1.6. Erster Gefängnisbesuch
Wir Anwältinnen und Anwälte haben erst gestern, eine Woche nach den Operationen, eine Sondergenehmigung erhalten, um mit dem Befehlshaber und den Gefangenen zu sprechen. Wir konnten erstmals abklären, wie ihr Zustand war und ihnen einige Kleinigkeiten bringen, die die Verwandten uns mitgegeben hatten. Allerdings mussten wir die Pakete den Soldaten abliefern, die sie dann den Gefangenen übergaben. Die Gefangenen waren überglücklich, als sie uns sahen. Wir erhielten die Bestätigung, dass das Gefängnis in den Händen des Militärs ist. Es sind nur Soldaten anwesend. Das gesamte Gefängnispersonal ist suspendiert worden. So mussten wir alle Verhandlungen mit Militärs führen und die Gespräche zwischen uns AnwältInnen und den Gefangenen fanden in Anwesenheit von Soldaten statt. Die Gefängnisse befinden sich im Ausnahmezustand.

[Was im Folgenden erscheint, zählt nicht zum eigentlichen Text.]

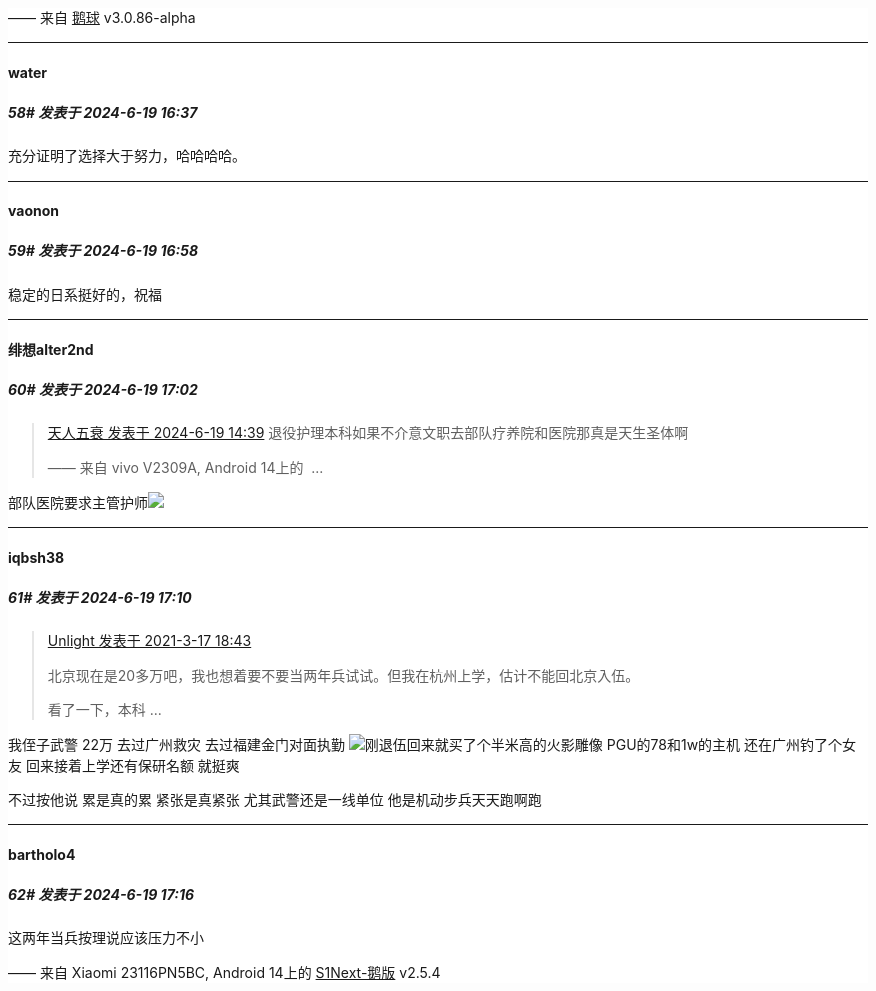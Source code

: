 —— 来自 [鹅球](https://www.pgyer.com/xfPejhuq) v3.0.86-alpha


*****

####  water  
##### 58#       发表于 2024-6-19 16:37

充分证明了选择大于努力，哈哈哈哈。


*****

####  vaonon  
##### 59#       发表于 2024-6-19 16:58

稳定的日系挺好的，祝福

*****

####  绯想alter2nd  
##### 60#       发表于 2024-6-19 17:02

<blockquote><a href="httphttps://bbs.saraba1st.com/2b/forum.php?mod=redirect&amp;goto=findpost&amp;pid=65298424&amp;ptid=1993631" target="_blank">天人五衰 发表于 2024-6-19 14:39</a>
退役护理本科如果不介意文职去部队疗养院和医院那真是天生圣体啊

—— 来自 vivo V2309A, Android 14上的  ...</blockquote>
部队医院要求主管护师<img src="https://static.saraba1st.com/image/smiley/face2017/037.png" referrerpolicy="no-referrer">


*****

####  iqbsh38  
##### 61#       发表于 2024-6-19 17:10

<blockquote><a href="httphttps://bbs.saraba1st.com/2b/forum.php?mod=redirect&amp;goto=findpost&amp;pid=50655653&amp;ptid=1993631" target="_blank">Unlight 发表于 2021-3-17 18:43</a>

北京现在是20多万吧，我也想着要不要当两年兵试试。但我在杭州上学，估计不能回北京入伍。

看了一下，本科 ...</blockquote>
我侄子武警 22万 去过广州救灾 去过福建金门对面执勤
<img src="https://static.saraba1st.com/image/smiley/face2017/227.gif" referrerpolicy="no-referrer">刚退伍回来就买了个半米高的火影雕像 PGU的78和1w的主机 还在广州钓了个女友 回来接着上学还有保研名额 就挺爽

不过按他说 累是真的累 紧张是真紧张 尤其武警还是一线单位 他是机动步兵天天跑啊跑


*****

####  bartholo4  
##### 62#       发表于 2024-6-19 17:16

这两年当兵按理说应该压力不小

—— 来自 Xiaomi 23116PN5BC, Android 14上的 [S1Next-鹅版](https://github.com/ykrank/S1-Next/releases) v2.5.4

Die PKK-Gefangenen wurden in den E-Block verlegt, weil ihr Block zerstört worden war. Von den rund 800 Inhaftierten in Ümranyie sind bereits etwa die Hälfte in F-Typ-Gefängnisse gebracht worden. Bis heute haben die Gefangenen keine frischen Kleider erhalten und durften auch nicht duschen. Sie haben sich vorwiegend von Sandwiches ernährt. Anstatt der vorgesehenen 50 sind gegenwärtig 250 Personen in einer Zelle zusammengepfercht.

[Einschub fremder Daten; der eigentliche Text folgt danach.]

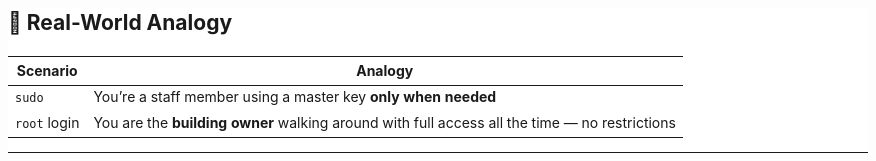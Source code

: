 
## 🧪 Real-World Analogy

| Scenario     | Analogy                                                                                       |
| ------------ | --------------------------------------------------------------------------------------------- |
| `sudo`       | You’re a staff member using a master key **only when needed**                                 |
| `root` login | You are the **building owner** walking around with full access all the time — no restrictions |
    
---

Für die Verwandten fand der Kontakt zu ihren Angehörigen in den Gefängnissen zunächst nur über die Anwältinnen und Anwälte statt. Sie kamen von überall her: Dersim, Erzincan, ja sogar aus dem fernen Kars. Als wir in Ümranyie waren, stand eine alte 75-jährige Frau am Gitter und rief den Soldaten zu: "Sagt, ist mein Sohn noch am Leben? Sein Name ist XY." Die Verwandten sind verzweifelt, sie weinen und suchen ihre Angehörigen. Der IHD führt Listen über die Toten und Verwundeten und versucht herauszufinden, welche Gefangenen wohin gebracht wurden. Bei TOHAV werden wir überhäuft mit Anfragen. Inzwischen ist es auch den Familienangehörigen wieder erlaubt, mit den Gefangenen direkten Kontakt zu haben.
Hätte zwischen den PKK-Häftlingen und dem Militär kein Gespräch stattgefunden - so sind die Gefangenen überzeugt - hätte es noch viel mehr Tote gegeben. Der Hungerstreik wird aber weitergehen. Gegenwärtig sind etwa 250 Gefangene am Todesfasten, weitere 100 unterstützen sie mit einem solidarischen Hungerstreik. Sie erhalten keinen Zucker und auch kein Salz von den Soldaten. Es wird noch mehr Tote geben, wenn die Regierung den Dialog nicht aufnimmt. Der Justizminister sagte: "Das sind unsere Kinder, es braucht einen Konsens zwischen ihnen und uns." Gleichzeitig verharren sie aber auf ihrer Extremposition Gegenwärtig erhalten die Hungerstreikenden auch keine Unterstützung durch Menschenrechtsgruppen. Vereinzelt finden sich Personen, die etwas schreiben, die Situation ist aber ziemlich hoffnungslos.
Wir sind nicht sehr zuversichtlich, was die Zukunft dieser F-Typ-Gefängnisse betrifft. Das Gefängnispersonal soll stark reduziert und speziell ausgebildet werden. Ich befürchte, dass die Polizisten sich an den Häftlingen rächen werden."